Según explicó, esa transformación refleja el impacto que genera la cultura futbolera argentina en quienes nunca vivieron una experiencia semejante. «Es una alegría muy difícil de explicar. Me parece que es una de las cosas más lindas que tenemos para mostrarle al mundo».
Mientras tanto, la organización para asistir al partido también tuvo su cuota de tensión. Como viajaban cuatro personas y querían compartir la misma ubicación, decidieron esperar hasta último momento para conseguir entradas.
La compra recién pudo concretarse durante esta madrugada. «Terminamos comprándolas cerca de las tres de la mañana. Esperamos mucho porque buscábamos cuatro lugares juntos».
Con ese objetivo cumplido, ahora solo resta disfrutar de una jornada que promete quedar grabada en la memoria de todos los que hicieron miles de kilómetros para acompañar a la Selección.
Rentería sostiene que los hinchas ya hicieron su parte. «Nosotros vinimos, viajamos, alentamos y estuvimos presentes en todos los partidos. Ahora les toca a los jugadores» dijo entre risas.
Sin embargo, evita caer en el exceso de confianza. Considera que Inglaterra representa un rival de enorme jerarquía y que el encuentro será uno de los desafíos más complejos del campeonato.
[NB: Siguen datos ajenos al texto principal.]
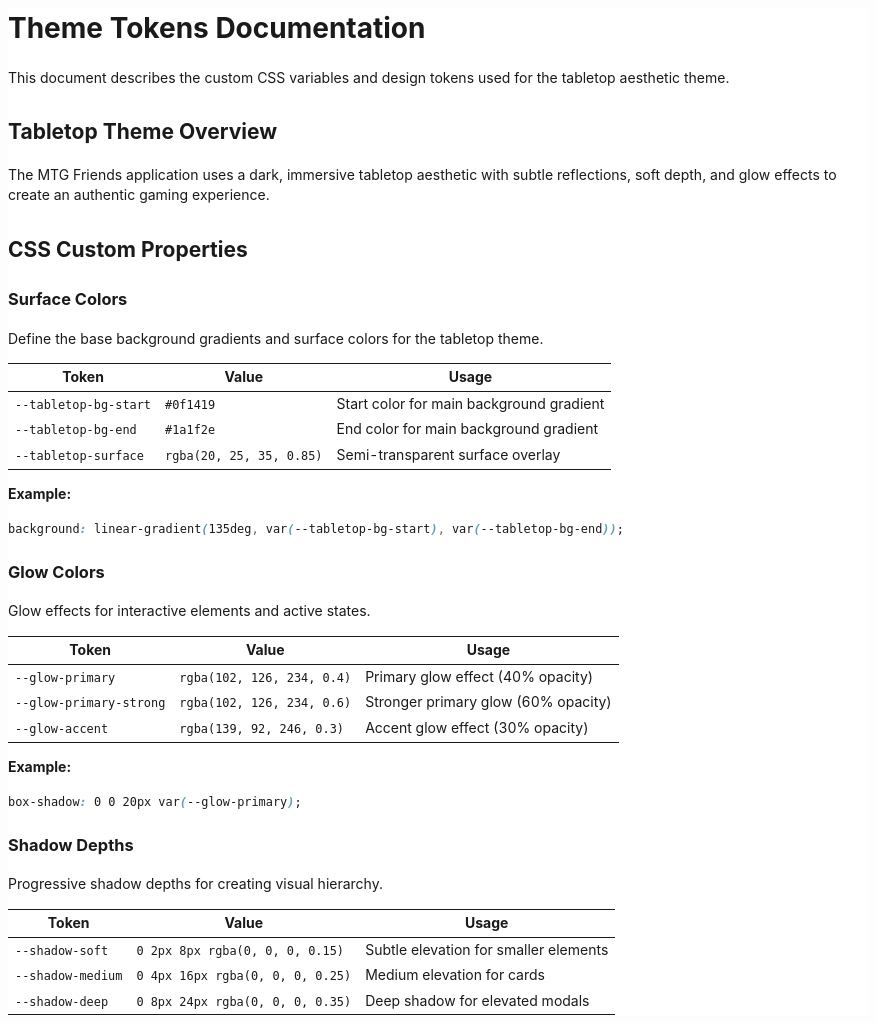 # Theme Tokens Documentation

This document describes the custom CSS variables and design tokens used for the tabletop aesthetic theme.

## Tabletop Theme Overview

The MTG Friends application uses a dark, immersive tabletop aesthetic with subtle reflections, soft depth, and glow effects to create an authentic gaming experience.

## CSS Custom Properties

### Surface Colors

Define the base background gradients and surface colors for the tabletop theme.

| Token | Value | Usage |
|-------|-------|-------|
| `--tabletop-bg-start` | `#0f1419` | Start color for main background gradient |
| `--tabletop-bg-end` | `#1a1f2e` | End color for main background gradient |
| `--tabletop-surface` | `rgba(20, 25, 35, 0.85)` | Semi-transparent surface overlay |

**Example:**
```css
background: linear-gradient(135deg, var(--tabletop-bg-start), var(--tabletop-bg-end));
```

### Glow Colors

Glow effects for interactive elements and active states.

| Token | Value | Usage |
|-------|-------|-------|
| `--glow-primary` | `rgba(102, 126, 234, 0.4)` | Primary glow effect (40% opacity) |
| `--glow-primary-strong` | `rgba(102, 126, 234, 0.6)` | Stronger primary glow (60% opacity) |
| `--glow-accent` | `rgba(139, 92, 246, 0.3)` | Accent glow effect (30% opacity) |

**Example:**
```css
box-shadow: 0 0 20px var(--glow-primary);
```

### Shadow Depths

Progressive shadow depths for creating visual hierarchy.

| Token | Value | Usage |
|-------|-------|-------|
| `--shadow-soft` | `0 2px 8px rgba(0, 0, 0, 0.15)` | Subtle elevation for smaller elements |
| `--shadow-medium` | `0 4px 16px rgba(0, 0, 0, 0.25)` | Medium elevation for cards |
| `--shadow-deep` | `0 8px 24px rgba(0, 0, 0, 0.35)` | Deep shadow for elevated modals |
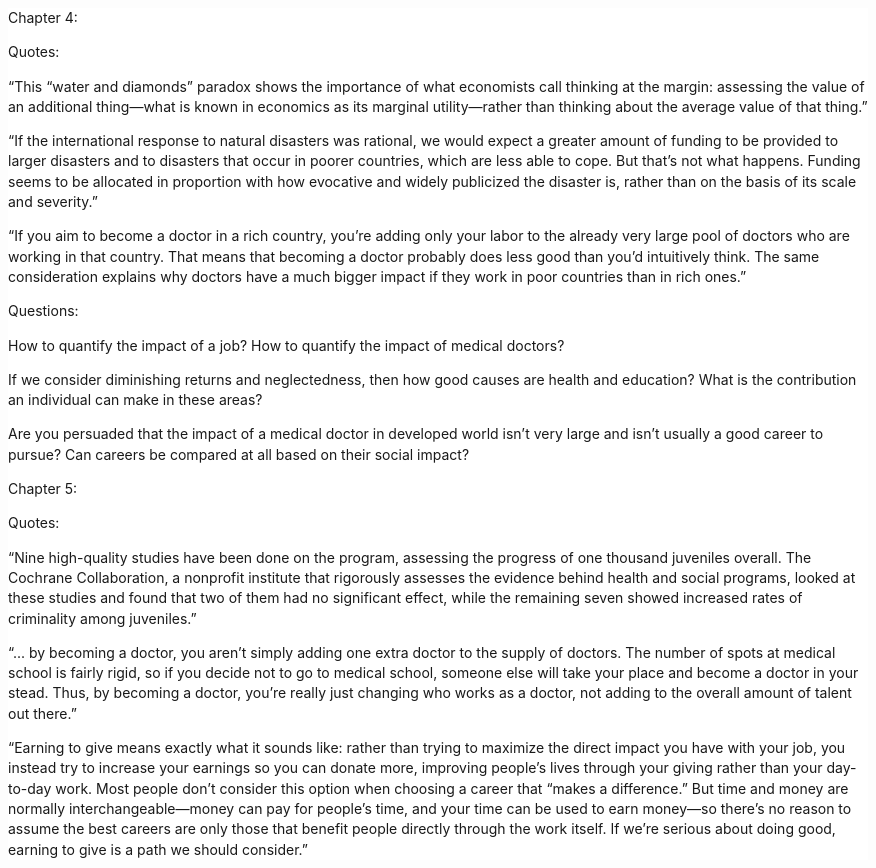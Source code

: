 

Chapter 4:



Quotes:



“This “water and diamonds” paradox shows the importance of what economists call thinking at the margin: assessing the value of an additional thing—what is known in economics as its marginal utility—rather than thinking about the average value of that thing.”

“If the international response to natural disasters was rational, we would expect a greater amount of funding to be provided to larger disasters and to disasters that occur in poorer countries, which are less able to cope. But that’s not what happens. Funding seems to be allocated in proportion with how evocative and widely publicized the disaster is, rather than on the basis of its scale and severity.”

“If you aim to become a doctor in a rich country, you’re adding only your labor to the already very large pool of doctors who are working in that country. That means that becoming a doctor probably does less good than you’d intuitively think. The same consideration explains why doctors have a much bigger impact if they work in poor countries than in rich ones.”



Questions: 



How to quantify the impact of a job? How to quantify the impact of medical doctors?

If we consider diminishing returns and neglectedness, then how good causes are health and education? What is the contribution an individual can make in these areas?

Are you persuaded that the impact of a medical doctor in developed world isn’t very large and isn’t usually a good career to pursue? Can careers be compared at all based on their social impact?



Chapter 5:



Quotes:



“Nine high-quality studies have been done on the program, assessing the progress of one thousand juveniles overall. The Cochrane Collaboration, a nonprofit institute that rigorously assesses the evidence behind health and social programs, looked at these studies and found that two of them had no significant effect, while the remaining seven showed increased rates of criminality among juveniles.”

“... by becoming a doctor, you aren’t simply adding one extra doctor to the supply of doctors. The number of spots at medical school is fairly rigid, so if you decide not to go to medical school, someone else will take your place and become a doctor in your stead. Thus, by becoming a doctor, you’re really just changing who works as a doctor, not adding to the overall amount of talent out there.”

“Earning to give means exactly what it sounds like: rather than trying to maximize the direct impact you have with your job, you instead try to increase your earnings so you can donate more, improving people’s lives through your giving rather than your day-to-day work. Most people don’t consider this option when choosing a career that “makes a difference.” But time and money are normally interchangeable—money can pay for people’s time, and your time can be used to earn money—so there’s no reason to assume the best careers are only those that benefit people directly through the work itself. If we’re serious about doing good, earning to give is a path we should consider.”
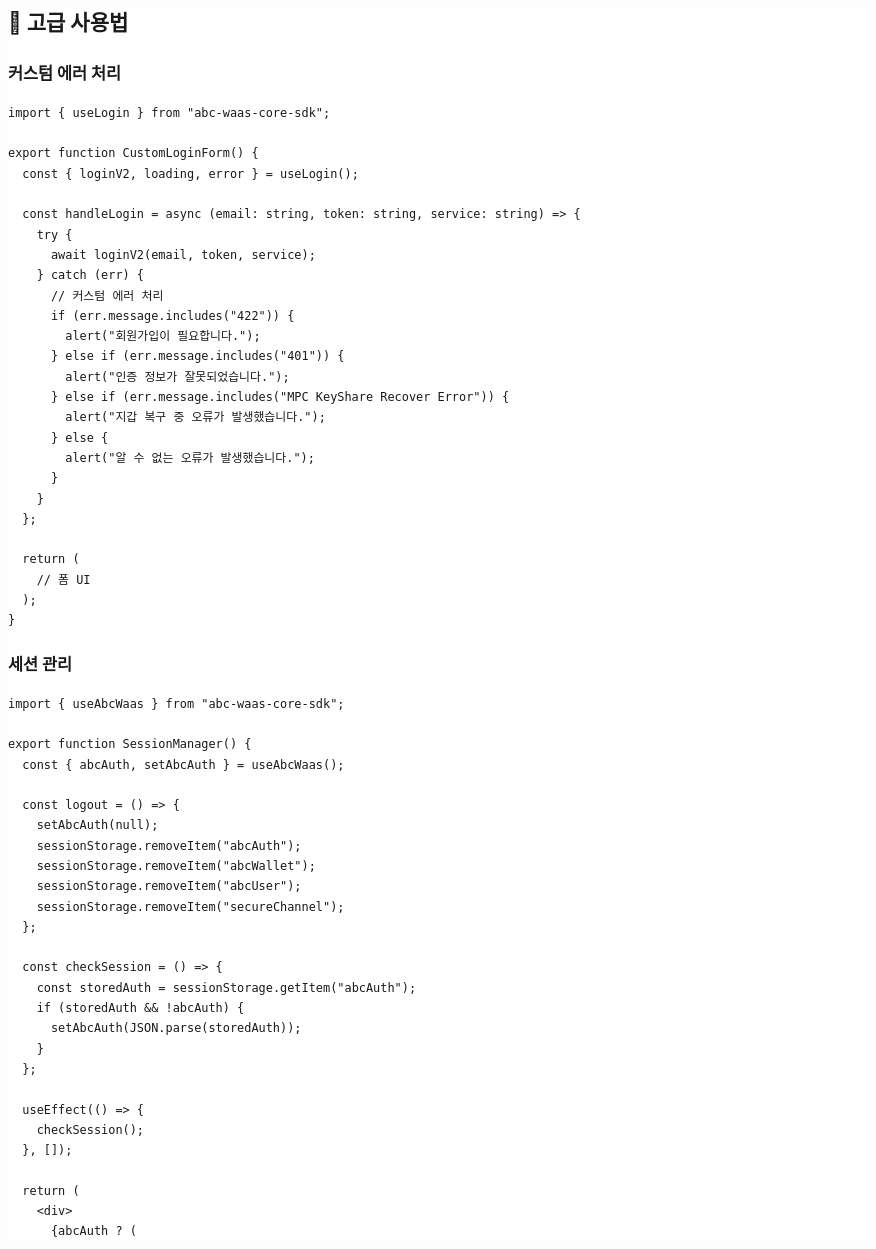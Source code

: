 ## 🔧 고급 사용법

### 커스텀 에러 처리

```tsx
import { useLogin } from "abc-waas-core-sdk";

export function CustomLoginForm() {
  const { loginV2, loading, error } = useLogin();

  const handleLogin = async (email: string, token: string, service: string) => {
    try {
      await loginV2(email, token, service);
    } catch (err) {
      // 커스텀 에러 처리
      if (err.message.includes("422")) {
        alert("회원가입이 필요합니다.");
      } else if (err.message.includes("401")) {
        alert("인증 정보가 잘못되었습니다.");
      } else if (err.message.includes("MPC KeyShare Recover Error")) {
        alert("지갑 복구 중 오류가 발생했습니다.");
      } else {
        alert("알 수 없는 오류가 발생했습니다.");
      }
    }
  };

  return (
    // 폼 UI
  );
}
```

### 세션 관리

```tsx
import { useAbcWaas } from "abc-waas-core-sdk";

export function SessionManager() {
  const { abcAuth, setAbcAuth } = useAbcWaas();

  const logout = () => {
    setAbcAuth(null);
    sessionStorage.removeItem("abcAuth");
    sessionStorage.removeItem("abcWallet");
    sessionStorage.removeItem("abcUser");
    sessionStorage.removeItem("secureChannel");
  };

  const checkSession = () => {
    const storedAuth = sessionStorage.getItem("abcAuth");
    if (storedAuth && !abcAuth) {
      setAbcAuth(JSON.parse(storedAuth));
    }
  };

  useEffect(() => {
    checkSession();
  }, []);

  return (
    <div>
      {abcAuth ? (
```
«Va a ser un partido muy difícil. Todos queremos ganar, pero sabemos que no será sencillo».
Más allá de lo estrictamente futbolístico, reconoce que el enfrentamiento posee una carga emocional imposible de ignorar. «No es un partido más. Tiene una historia muy especial y todos sabemos lo que significa».
También depositó gran parte de sus ilusiones en Lionel Messi, convencido de que una nueva victoria en un cruce de semejante magnitud engrandecería aún más su legado.
«Ojalá la Selección pueda escribir otra página de esa historia que viene construyendo desde hace tantos años. Si Messi vuelve a liderar un triunfo así, su figura será todavía más enorme».
Antes de despedirse de Fm Vos dejó una reflexión que, según cree, sintetiza el sentimiento de miles de argentinos que viajaron desde distintos rincones del planeta.
«En un país donde muchas veces las buenas noticias escasean, estos partidos significan muchísimo. Por eso todos esperamos lo mismo: que Argentina gane, de la manera que sea».